Dataset entries:
= Beginning of Section =

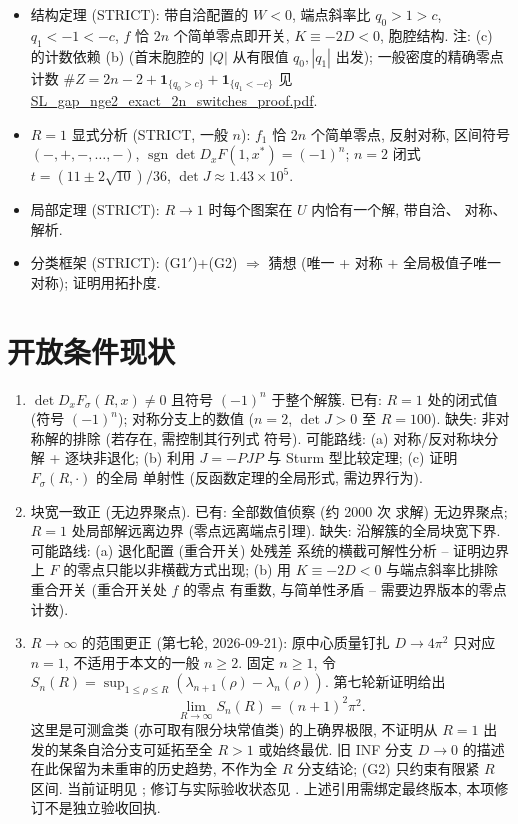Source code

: \documentclass[UTF8]{ctexart}
\begin{document}
\begin{itemize}
	\item 结构定理 (STRICT): 带自洽配置的 $W<0$, 端点斜率比
	$q_0>1>c$, $q_1<-1<-c$, $f$ 恰 $2n$ 个简单零点即开关, $K\equiv-2D<0$,
	胞腔结构. 注: (c) 的计数依赖 (b) (首末胞腔的 $|Q|$ 从有限值 $q_0,|q_1|$
	出发); 一般密度的精确零点计数
	$\#Z=2n-2+\mathbf1_{\{q_0>c\}}+\mathbf1_{\{q_1<-c\}}$ 见
	\url{SL_gap_nge2_exact_2n_switches_proof.pdf}.
	\item $R=1$ 显式分析 (STRICT, 一般 $n$): $f_1$ 恰 $2n$ 个简单零点,
	反射对称, 区间符号 $(-,+,-,\dots,-)$, $\operatorname{sgn}\det
	D_xF(1,x^*)=(-1)^n$; $n=2$ 闭式 $t=(11\pm2\sqrt{10})/36$,
	$\det J\approx1.43\times10^5$.
	\item 局部定理 (STRICT): $R\to1$ 时每个图案在 $U$ 内恰有一个解, 带自洽、
	对称、解析.
	\item 分类框架 (STRICT): (G1$'$)+(G2) $\Rightarrow$ 猜想 (唯一 + 对称 +
	全局极值子唯一对称); 证明用拓扑度.
\end{itemize}

\section{开放条件现状}\label{sec:open}

\begin{enumerate}
	\item[(G1$'$)] $\det D_xF_\sigma(R,x)\neq0$ 且符号 $(-1)^n$ 于整个解簇.
	已有: $R=1$ 处的闭式值 (符号 $(-1)^n$); 对称分支上的数值 ($n=2$,
	$\det J>0$ 至 $R=100$). 缺失: 非对称解的排除 (若存在, 需控制其行列式
	符号). 可能路线: (a) 对称/反对称块分解 + 逐块非退化; (b) 利用
	$J=-PJP$ 与 Sturm 型比较定理; (c) 证明 $F_\sigma(R,\cdot)$ 的全局
	单射性 (反函数定理的全局形式, 需边界行为).
	\item[(G2)] 块宽一致正 (无边界聚点). 已有: 全部数值侦察 (约 2000 次
	求解) 无边界聚点; $R=1$ 处局部解远离边界 (零点远离端点引理).
	缺失: 沿解簇的全局块宽下界. 可能路线: (a) 退化配置 (重合开关) 处残差
	系统的横截可解性分析 -- 证明边界上 $F$ 的零点只能以非横截方式出现;
	(b) 用 $K\equiv-2D<0$ 与端点斜率比排除重合开关 (重合开关处 $f$ 的零点
	有重数, 与简单性矛盾 -- 需要边界版本的零点计数).
	\item $R\to\infty$ 的范围更正 (第七轮, 2026-09-21): 原中心质量钉扎
	$D\to4\pi^2$ 只对应 $n=1$, 不适用于本文的一般 $n\ge2$.
	固定 $n\ge1$, 令 $S_n(R)=\sup_{1\le\rho\le R}
	(\lambda_{n+1}(\rho)-\lambda_n(\rho))$. 第七轮新证明给出
	\[
	\lim_{R\to\infty}S_n(R)=(n+1)^2\pi^2.
	\]
	这里是可测盒类 (亦可取有限分块常值类) 的上确界极限,
	不证明从 $R=1$ 出发的某条自洽分支可延拓至全 $R>1$ 或始终最优.
	旧 INF 分支 $D\to0$ 的描述在此保留为未重审的历史趋势,
	不作为全 $R$ 分支结论; (G2) 只约束有限紧 $R$ 区间.
	当前证明见 ;
	修订与实际验收状态见 .
	上述引用需绑定最终版本, 本项修订不是独立验收回执.
\end{enumerate}
\end{document}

= End of Section =

■ Exercise description ■
Only the records, copied exactly and free of pictures, belong in the answer.

■ Task response ■
Source code

: \documentclass[UTF8]{ctexart}
\begin{document}
\begin{itemize}
	\item 结构定理 (STRICT): 带自洽配置的 $W<0$, 端点斜率比
	$q_0>1>c$, $q_1<-1<-c$, $f$ 恰 $2n$ 个简单零点即开关, $K\equiv-2D<0$,
	胞腔结构. 注: (c) 的计数依赖 (b) (首末胞腔的 $|Q|$ 从有限值 $q_0,|q_1|$
	出发); 一般密度的精确零点计数
	$\#Z=2n-2+\mathbf1_{\{q_0>c\}}+\mathbf1_{\{q_1<-c\}}$ 见
	\url{SL_gap_nge2_exact_2n_switches_proof.pdf}.
	\item $R=1$ 显式分析 (STRICT, 一般 $n$): $f_1$ 恰 $2n$ 个简单零点,
	反射对称, 区间符号 $(-,+,-,\dots,-)$, $\operatorname{sgn}\det
	D_xF(1,x^*)=(-1)^n$; $n=2$ 闭式 $t=(11\pm2\sqrt{10})/36$,
	$\det J\approx1.43\times10^5$.
	\item 局部定理 (STRICT): $R\to1$ 时每个图案在 $U$ 内恰有一个解, 带自洽、
	对称、解析.
	\item 分类框架 (STRICT): (G1$'$)+(G2) $\Rightarrow$ 猜想 (唯一 + 对称 +
	全局极值子唯一对称); 证明用拓扑度.
\end{itemize}

\section{开放条件现状}\label{sec:open}

\begin{enumerate}
	\item[(G1$'$)] $\det D_xF_\sigma(R,x)\neq0$ 且符号 $(-1)^n$ 于整个解簇.
	已有: $R=1$ 处的闭式值 (符号 $(-1)^n$); 对称分支上的数值 ($n=2$,
	$\det J>0$ 至 $R=100$). 缺失: 非对称解的排除 (若存在, 需控制其行列式
	符号). 可能路线: (a) 对称/反对称块分解 + 逐块非退化; (b) 利用
	$J=-PJP$ 与 Sturm 型比较定理; (c) 证明 $F_\sigma(R,\cdot)$ 的全局
	单射性 (反函数定理的全局形式, 需边界行为).
	\item[(G2)] 块宽一致正 (无边界聚点). 已有: 全部数值侦察 (约 2000 次
	求解) 无边界聚点; $R=1$ 处局部解远离边界 (零点远离端点引理).
	缺失: 沿解簇的全局块宽下界. 可能路线: (a) 退化配置 (重合开关) 处残差
	系统的横截可解性分析 -- 证明边界上 $F$ 的零点只能以非横截方式出现;
	(b) 用 $K\equiv-2D<0$ 与端点斜率比排除重合开关 (重合开关处 $f$ 的零点
	有重数, 与简单性矛盾 -- 需要边界版本的零点计数).
	\item $R\to\infty$ 的范围更正 (第七轮, 2026-09-21): 原中心质量钉扎
	$D\to4\pi^2$ 只对应 $n=1$, 不适用于本文的一般 $n\ge2$.
	固定 $n\ge1$, 令 $S_n(R)=\sup_{1\le\rho\le R}
	(\lambda_{n+1}(\rho)-\lambda_n(\rho))$. 第七轮新证明给出
	\[
	\lim_{R\to\infty}S_n(R)=(n+1)^2\pi^2.
	\]
	这里是可测盒类 (亦可取有限分块常值类) 的上确界极限,
	不证明从 $R=1$ 出发的某条自洽分支可延拓至全 $R>1$ 或始终最优.
	旧 INF 分支 $D\to0$ 的描述在此保留为未重审的历史趋势,
	不作为全 $R$ 分支结论; (G2) 只约束有限紧 $R$ 区间.
	当前证明见 ;
	修订与实际验收状态见 .
	上述引用需绑定最终版本, 本项修订不是独立验收回执.
\end{enumerate}
\end{document}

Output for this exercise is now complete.